- **About this task**
Give the entries again exactly as they appear, but without the images.

***

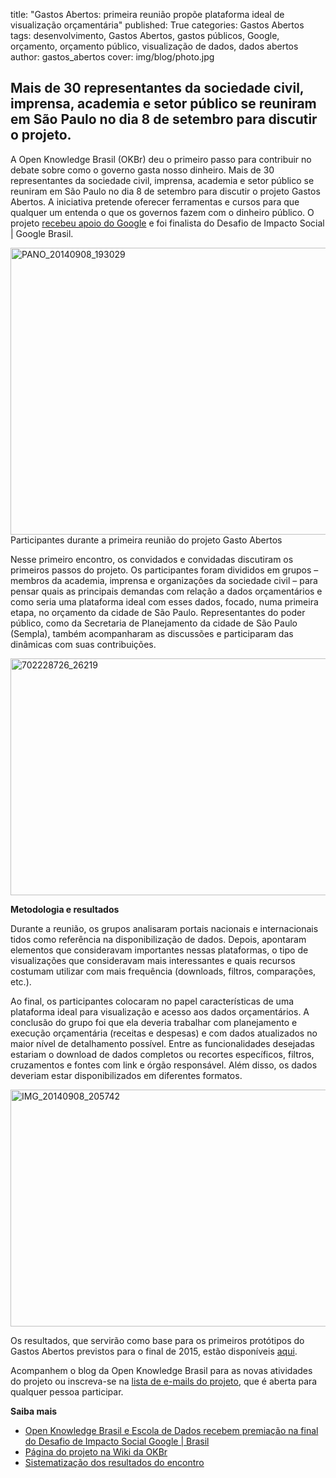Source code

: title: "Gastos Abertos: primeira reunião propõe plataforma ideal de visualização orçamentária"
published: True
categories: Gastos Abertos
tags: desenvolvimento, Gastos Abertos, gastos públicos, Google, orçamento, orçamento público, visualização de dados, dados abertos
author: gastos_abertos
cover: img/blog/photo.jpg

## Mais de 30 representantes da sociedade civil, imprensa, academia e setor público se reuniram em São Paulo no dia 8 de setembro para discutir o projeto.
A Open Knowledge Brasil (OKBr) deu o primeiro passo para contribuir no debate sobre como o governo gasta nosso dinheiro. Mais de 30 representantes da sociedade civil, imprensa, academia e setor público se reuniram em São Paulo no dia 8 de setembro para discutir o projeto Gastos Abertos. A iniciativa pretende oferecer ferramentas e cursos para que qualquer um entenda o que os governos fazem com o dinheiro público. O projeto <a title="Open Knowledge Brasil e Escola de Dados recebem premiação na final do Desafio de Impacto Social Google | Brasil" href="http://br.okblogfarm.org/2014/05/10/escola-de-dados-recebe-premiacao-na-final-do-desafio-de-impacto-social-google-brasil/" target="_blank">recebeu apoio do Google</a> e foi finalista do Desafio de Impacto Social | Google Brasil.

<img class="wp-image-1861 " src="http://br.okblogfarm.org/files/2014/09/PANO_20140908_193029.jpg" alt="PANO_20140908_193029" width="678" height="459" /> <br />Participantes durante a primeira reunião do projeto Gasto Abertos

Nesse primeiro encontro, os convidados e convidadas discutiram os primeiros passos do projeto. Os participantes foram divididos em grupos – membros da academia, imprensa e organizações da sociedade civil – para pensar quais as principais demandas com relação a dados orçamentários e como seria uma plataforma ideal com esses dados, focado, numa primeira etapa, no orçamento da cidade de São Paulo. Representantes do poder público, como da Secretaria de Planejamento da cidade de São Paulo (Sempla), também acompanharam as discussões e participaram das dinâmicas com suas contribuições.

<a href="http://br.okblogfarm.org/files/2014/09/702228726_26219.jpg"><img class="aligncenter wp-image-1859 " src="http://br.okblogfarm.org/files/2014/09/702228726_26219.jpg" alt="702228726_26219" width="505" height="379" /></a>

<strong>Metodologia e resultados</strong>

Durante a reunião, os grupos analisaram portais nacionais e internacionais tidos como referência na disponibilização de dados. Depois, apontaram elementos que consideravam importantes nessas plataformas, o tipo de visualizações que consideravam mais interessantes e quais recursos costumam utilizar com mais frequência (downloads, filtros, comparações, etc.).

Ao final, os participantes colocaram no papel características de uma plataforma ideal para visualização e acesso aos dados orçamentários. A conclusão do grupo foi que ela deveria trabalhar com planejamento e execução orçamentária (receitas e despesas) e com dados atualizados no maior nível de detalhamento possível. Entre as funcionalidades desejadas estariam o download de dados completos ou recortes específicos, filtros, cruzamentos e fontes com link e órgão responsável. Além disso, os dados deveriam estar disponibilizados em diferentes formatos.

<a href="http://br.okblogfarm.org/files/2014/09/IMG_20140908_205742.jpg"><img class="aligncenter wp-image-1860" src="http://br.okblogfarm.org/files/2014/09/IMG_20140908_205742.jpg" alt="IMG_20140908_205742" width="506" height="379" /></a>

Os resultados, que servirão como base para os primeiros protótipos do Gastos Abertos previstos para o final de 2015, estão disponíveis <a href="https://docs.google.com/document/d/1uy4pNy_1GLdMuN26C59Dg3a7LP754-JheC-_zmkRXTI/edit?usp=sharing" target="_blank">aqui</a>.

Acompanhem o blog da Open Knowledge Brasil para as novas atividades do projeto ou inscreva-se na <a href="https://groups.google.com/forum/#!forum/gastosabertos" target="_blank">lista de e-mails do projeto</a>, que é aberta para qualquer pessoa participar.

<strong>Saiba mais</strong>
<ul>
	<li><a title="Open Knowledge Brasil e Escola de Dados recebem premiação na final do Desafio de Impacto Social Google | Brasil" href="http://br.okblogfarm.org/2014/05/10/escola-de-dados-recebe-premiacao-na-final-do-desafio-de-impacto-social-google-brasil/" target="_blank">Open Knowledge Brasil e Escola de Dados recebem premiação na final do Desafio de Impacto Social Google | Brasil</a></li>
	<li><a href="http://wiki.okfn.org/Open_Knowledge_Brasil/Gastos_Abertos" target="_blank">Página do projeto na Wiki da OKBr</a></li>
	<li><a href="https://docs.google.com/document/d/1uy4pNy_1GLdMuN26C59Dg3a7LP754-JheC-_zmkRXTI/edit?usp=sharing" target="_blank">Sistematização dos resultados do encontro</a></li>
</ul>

***

- **Answer space**
Source code

: title: "Gastos Abertos: primeira reunião propõe plataforma ideal de visualização orçamentária"
published: True
categories: Gastos Abertos
tags: desenvolvimento, Gastos Abertos, gastos públicos, Google, orçamento, orçamento público, visualização de dados, dados abertos
author: gastos_abertos
cover: img/blog/photo.jpg

## Mais de 30 representantes da sociedade civil, imprensa, academia e setor público se reuniram em São Paulo no dia 8 de setembro para discutir o projeto.
A Open Knowledge Brasil (OKBr) deu o primeiro passo para contribuir no debate sobre como o governo gasta nosso dinheiro. Mais de 30 representantes da sociedade civil, imprensa, academia e setor público se reuniram em São Paulo no dia 8 de setembro para discutir o projeto Gastos Abertos. A iniciativa pretende oferecer ferramentas e cursos para que qualquer um entenda o que os governos fazem com o dinheiro público. O projeto <a title="Open Knowledge Brasil e Escola de Dados recebem premiação na final do Desafio de Impacto Social Google | Brasil" href="http://br.okblogfarm.org/2014/05/10/escola-de-dados-recebe-premiacao-na-final-do-desafio-de-impacto-social-google-brasil/" target="_blank">recebeu apoio do Google</a> e foi finalista do Desafio de Impacto Social | Google Brasil.

<img class="wp-image-1861 " src="http://br.okblogfarm.org/files/2014/09/PANO_20140908_193029.jpg" alt="PANO_20140908_193029" width="678" height="459" /> <br />Participantes durante a primeira reunião do projeto Gasto Abertos

Nesse primeiro encontro, os convidados e convidadas discutiram os primeiros passos do projeto. Os participantes foram divididos em grupos – membros da academia, imprensa e organizações da sociedade civil – para pensar quais as principais demandas com relação a dados orçamentários e como seria uma plataforma ideal com esses dados, focado, numa primeira etapa, no orçamento da cidade de São Paulo. Representantes do poder público, como da Secretaria de Planejamento da cidade de São Paulo (Sempla), também acompanharam as discussões e participaram das dinâmicas com suas contribuições.

<a href="http://br.okblogfarm.org/files/2014/09/702228726_26219.jpg"><img class="aligncenter wp-image-1859 " src="http://br.okblogfarm.org/files/2014/09/702228726_26219.jpg" alt="702228726_26219" width="505" height="379" /></a>

<strong>Metodologia e resultados</strong>

Durante a reunião, os grupos analisaram portais nacionais e internacionais tidos como referência na disponibilização de dados. Depois, apontaram elementos que consideravam importantes nessas plataformas, o tipo de visualizações que consideravam mais interessantes e quais recursos costumam utilizar com mais frequência (downloads, filtros, comparações, etc.).

Ao final, os participantes colocaram no papel características de uma plataforma ideal para visualização e acesso aos dados orçamentários. A conclusão do grupo foi que ela deveria trabalhar com planejamento e execução orçamentária (receitas e despesas) e com dados atualizados no maior nível de detalhamento possível. Entre as funcionalidades desejadas estariam o download de dados completos ou recortes específicos, filtros, cruzamentos e fontes com link e órgão responsável. Além disso, os dados deveriam estar disponibilizados em diferentes formatos.

<a href="http://br.okblogfarm.org/files/2014/09/IMG_20140908_205742.jpg"><img class="aligncenter wp-image-1860" src="http://br.okblogfarm.org/files/2014/09/IMG_20140908_205742.jpg" alt="IMG_20140908_205742" width="506" height="379" /></a>

Os resultados, que servirão como base para os primeiros protótipos do Gastos Abertos previstos para o final de 2015, estão disponíveis <a href="https://docs.google.com/document/d/1uy4pNy_1GLdMuN26C59Dg3a7LP754-JheC-_zmkRXTI/edit?usp=sharing" target="_blank">aqui</a>.

Acompanhem o blog da Open Knowledge Brasil para as novas atividades do projeto ou inscreva-se na <a href="https://groups.google.com/forum/#!forum/gastosabertos" target="_blank">lista de e-mails do projeto</a>, que é aberta para qualquer pessoa participar.

<strong>Saiba mais</strong>
<ul>
	<li><a title="Open Knowledge Brasil e Escola de Dados recebem premiação na final do Desafio de Impacto Social Google | Brasil" href="http://br.okblogfarm.org/2014/05/10/escola-de-dados-recebe-premiacao-na-final-do-desafio-de-impacto-social-google-brasil/" target="_blank">Open Knowledge Brasil e Escola de Dados recebem premiação na final do Desafio de Impacto Social Google | Brasil</a></li>
	<li><a href="http://wiki.okfn.org/Open_Knowledge_Brasil/Gastos_Abertos" target="_blank">Página do projeto na Wiki da OKBr</a></li>
	<li><a href="https://docs.google.com/document/d/1uy4pNy_1GLdMuN26C59Dg3a7LP754-JheC-_zmkRXTI/edit?usp=sharing" target="_blank">Sistematização dos resultados do encontro</a></li>
</ul>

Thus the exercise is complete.